ARCH-326 -Investigate solution to create separate indexes for holdings and items

ARCH-326 -Investigate solution to create separate indexes for holdings and items

https://folio-org.atlassian.net/browse/ARCH-326

 

1. Executive Summary

The current FOLIO Search architecture (mod-search) uses a monolithic index model where every Instance record embeds all associated Holdings and Items into a single, large JSON document. While simple in its original design, this approach has reached its technical limits. It causes performance degradation in large-scale environments, logical errors in consortial (ECS) search results, and blocks the delivery of several high-priority product requirements.

This document proposes splitting the single Instance index into three specialized indices: Instance (Accelerator), Holdings (Record), and Item (Record).
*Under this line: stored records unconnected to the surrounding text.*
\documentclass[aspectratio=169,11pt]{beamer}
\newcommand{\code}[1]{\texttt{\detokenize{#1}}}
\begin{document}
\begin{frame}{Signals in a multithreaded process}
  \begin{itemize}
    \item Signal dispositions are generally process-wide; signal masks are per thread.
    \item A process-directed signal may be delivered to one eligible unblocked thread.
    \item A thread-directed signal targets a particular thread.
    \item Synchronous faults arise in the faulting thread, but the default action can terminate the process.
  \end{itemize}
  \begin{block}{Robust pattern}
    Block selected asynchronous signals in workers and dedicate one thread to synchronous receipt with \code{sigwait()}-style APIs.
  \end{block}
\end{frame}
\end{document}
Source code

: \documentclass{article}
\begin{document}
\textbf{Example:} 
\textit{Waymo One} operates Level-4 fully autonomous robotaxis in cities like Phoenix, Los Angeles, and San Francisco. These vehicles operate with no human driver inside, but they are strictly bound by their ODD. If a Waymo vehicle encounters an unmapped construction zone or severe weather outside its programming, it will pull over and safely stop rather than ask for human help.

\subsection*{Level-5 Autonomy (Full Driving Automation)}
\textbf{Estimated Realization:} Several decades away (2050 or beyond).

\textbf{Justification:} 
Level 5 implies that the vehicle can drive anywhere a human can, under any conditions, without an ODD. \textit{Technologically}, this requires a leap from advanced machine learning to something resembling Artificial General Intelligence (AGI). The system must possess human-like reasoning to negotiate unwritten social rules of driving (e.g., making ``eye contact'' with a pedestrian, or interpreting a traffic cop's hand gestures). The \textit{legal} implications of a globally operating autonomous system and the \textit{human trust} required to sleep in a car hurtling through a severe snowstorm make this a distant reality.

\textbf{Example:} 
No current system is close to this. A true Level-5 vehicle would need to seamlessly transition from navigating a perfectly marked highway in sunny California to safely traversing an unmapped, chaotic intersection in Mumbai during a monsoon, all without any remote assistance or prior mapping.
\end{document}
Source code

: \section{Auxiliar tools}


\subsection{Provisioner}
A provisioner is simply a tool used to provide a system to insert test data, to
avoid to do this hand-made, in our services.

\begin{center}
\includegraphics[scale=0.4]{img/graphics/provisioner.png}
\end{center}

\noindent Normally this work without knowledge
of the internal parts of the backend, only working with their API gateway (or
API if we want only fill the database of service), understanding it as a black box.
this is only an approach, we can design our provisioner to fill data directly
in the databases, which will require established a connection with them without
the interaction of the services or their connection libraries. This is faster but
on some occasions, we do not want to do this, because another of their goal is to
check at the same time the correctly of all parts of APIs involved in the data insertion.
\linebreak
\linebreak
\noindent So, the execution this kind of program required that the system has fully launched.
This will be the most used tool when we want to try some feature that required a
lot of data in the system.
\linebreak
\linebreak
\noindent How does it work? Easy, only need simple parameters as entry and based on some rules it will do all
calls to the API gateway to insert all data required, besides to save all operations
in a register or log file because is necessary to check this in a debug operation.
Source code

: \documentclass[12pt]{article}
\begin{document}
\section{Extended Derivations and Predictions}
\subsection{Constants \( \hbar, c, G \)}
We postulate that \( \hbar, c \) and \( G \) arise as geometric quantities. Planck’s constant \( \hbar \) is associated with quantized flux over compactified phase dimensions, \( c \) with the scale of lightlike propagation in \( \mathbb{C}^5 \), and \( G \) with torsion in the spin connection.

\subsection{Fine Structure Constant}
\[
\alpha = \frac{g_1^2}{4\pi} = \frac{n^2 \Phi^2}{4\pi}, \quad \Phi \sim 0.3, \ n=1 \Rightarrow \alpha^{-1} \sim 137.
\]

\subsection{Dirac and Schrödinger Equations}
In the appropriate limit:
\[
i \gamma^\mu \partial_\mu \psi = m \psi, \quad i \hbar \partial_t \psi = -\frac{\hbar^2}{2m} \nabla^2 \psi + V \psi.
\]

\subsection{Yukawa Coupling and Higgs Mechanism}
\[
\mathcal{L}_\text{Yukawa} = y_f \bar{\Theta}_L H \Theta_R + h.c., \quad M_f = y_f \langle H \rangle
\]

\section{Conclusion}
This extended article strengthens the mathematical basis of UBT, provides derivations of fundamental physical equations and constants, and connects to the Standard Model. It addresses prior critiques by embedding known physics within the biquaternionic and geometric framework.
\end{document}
The resulting Three-Index Bridge Model introduces a relational search capability that provides 100% logical accuracy for complex queries while maintaining high-speed search performance required by modern library operations.

Key Outcomes

Dimension

Current State

Proposed State

Dimension

Current State

Proposed State

Index Structure

1 monolithic index (Instance + nested Holdings + nested Items)

3 specialized indices (Instance, Holdings, Item)

Query Logic

"OR" relationships across record types

"AND" logic with precise boolean intersections

Write Performance

Updating 1 item re-indexes 1,000+ siblings

Atomic, single-document updates

Scalability

OOM risk for large instances (5,000+ items)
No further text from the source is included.